La suite nous montrera que ce n’était pas de trop !
Piste cahoteuse pour se rendre à Koremi ; le bas de caisse de la Peugeot racle régulièrement la roche en saillie du sentier ; On roule au pas.
Des paysans s’en vont vers les champs de la plaine, kalachnikov à l’épaule.
à l’arrivée au village une nuée de gamins nous entoure:
Tradition oblige, nous achetons des bonbons, c’est le chauffeur qui assurera la distribution.
À l’ombre d’un mur, une assemblée de femmes nous accueille, elles nous tendent des poignées de cacahuètes fraîchement grillées.
Nous sommes invités à partager un breuvage à base de café, on y ajoute une pincée de sel.
Moment en suspension, intervalle pour la rêvasserie sur les hauteurs de Koremi.
Plus tard, nous rencontrerons les hommes :
Dans un intérieur d’une étonnante fraîcheur, assoupis sur d’épais matelas, vieux et plus jeunes semblent désœuvrés, sans curiosité aucune sur notre présence.
Aucune sollicitation de leur part.
Le village est paisible, reposant.
Le retour le sera moins.
Ils ont vu la voiture passer au pas.
Ils savent que la 404 trimballe des farenji.
Dans une courbe accentuée, au milieu de nulle part, ils ont placé un tutuk entravant la piste :
ils sont à deux, jeunes, passablement nerveux.
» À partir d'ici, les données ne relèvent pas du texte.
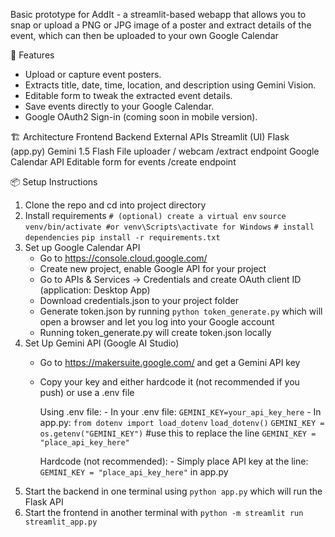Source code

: Basic prototype for AddIt - a streamlit-based webapp that allows you to snap or upload a PNG or JPG image of a poster and extract details of the event, which can then be uploaded to your own Google Calendar  

🚀 Features
- Upload or capture event posters.
- Extracts title, date, time, location, and description using Gemini Vision.
- Editable form to tweak the extracted event details.
- Save events directly to your Google Calendar.
- Google OAuth2 Sign-in (coming soon in mobile version).

🏗️ Architecture
Frontend	                      Backend	                    External APIs
Streamlit (UI)	                Flask (app.py)	            Gemini 1.5 Flash
File uploader / webcam	        /extract endpoint	          Google Calendar API
Editable form for events      	/create endpoint

📦 Setup Instructions  
1. Clone the repo and cd into project directory
2. Install requirements
   `# (optional) create a virtual env`
   `source venv/bin/activate #or venv\Scripts\activate for Windows`
   `# install dependencies`
   `pip install -r requirements.txt`
3. Set up Google Calendar API
    - Go to https://console.cloud.google.com/
    - Create new project, enable Google API for your project
    - Go to APIs & Services -> Credentials and create OAuth client ID (application: Desktop App)
    - Download credentials.json to your project folder
    - Generate token.json by running `python token_generate.py` which will open a browser and let you log into your Google account
    - Running token_generate.py will create token.json locally
5. Set Up Gemini API (Google AI Studio)
   - Go to https://makersuite.google.com/ and get a Gemini API key
   - Copy your key and either hardcode it (not recommended if you push) or use a .env file

      Using .env file:
         - In your .env file: `GEMINI_KEY=your_api_key_here`
         - In app.py: `from dotenv import load_dotenv`
                       `load_dotenv()`
                       `GEMINI_KEY = os.getenv("GEMINI_KEY")` #use this to replace the line `GEMINI_KEY = "place_api_key_here"`

       Hardcode (not recommended):
         - Simply place API key at the line: `GEMINI_KEY = "place_api_key_here"` in app.py
6. Start the backend in one terminal using `python app.py` which will run the Flask API
7. Start the frontend in another terminal with `python -m streamlit run streamlit_app.py`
Tendue dans la main, la lame de couteau ne laisse aucun doute sur leur intention.
Le chauffeur stoppe le véhicule sans couper le moteur.
La négociation débute sans agitation de la part de nos trois accompagnateurs.
Ça va durer…Dix minutes, peut-être plus…
Ces moments-là paraissent toujours trop longs.
Il va falloir raquer !
Miki et le chauffeur prennent les choses en main, à aucun moment nous sommes impliqués bien qu’il s’agisse de notre présence qui motive le racket.
À la vue des billets qui s’enroulent dans la main du chauffeur, celui qui tient le couteau s’apaise.
Il empoche 100 birrs, une somme dérisoire (3 euros), mais dans une Éthiopie rurale, elle prend toute son importance.
Gros coup de chaud sur les hauteurs De Harar !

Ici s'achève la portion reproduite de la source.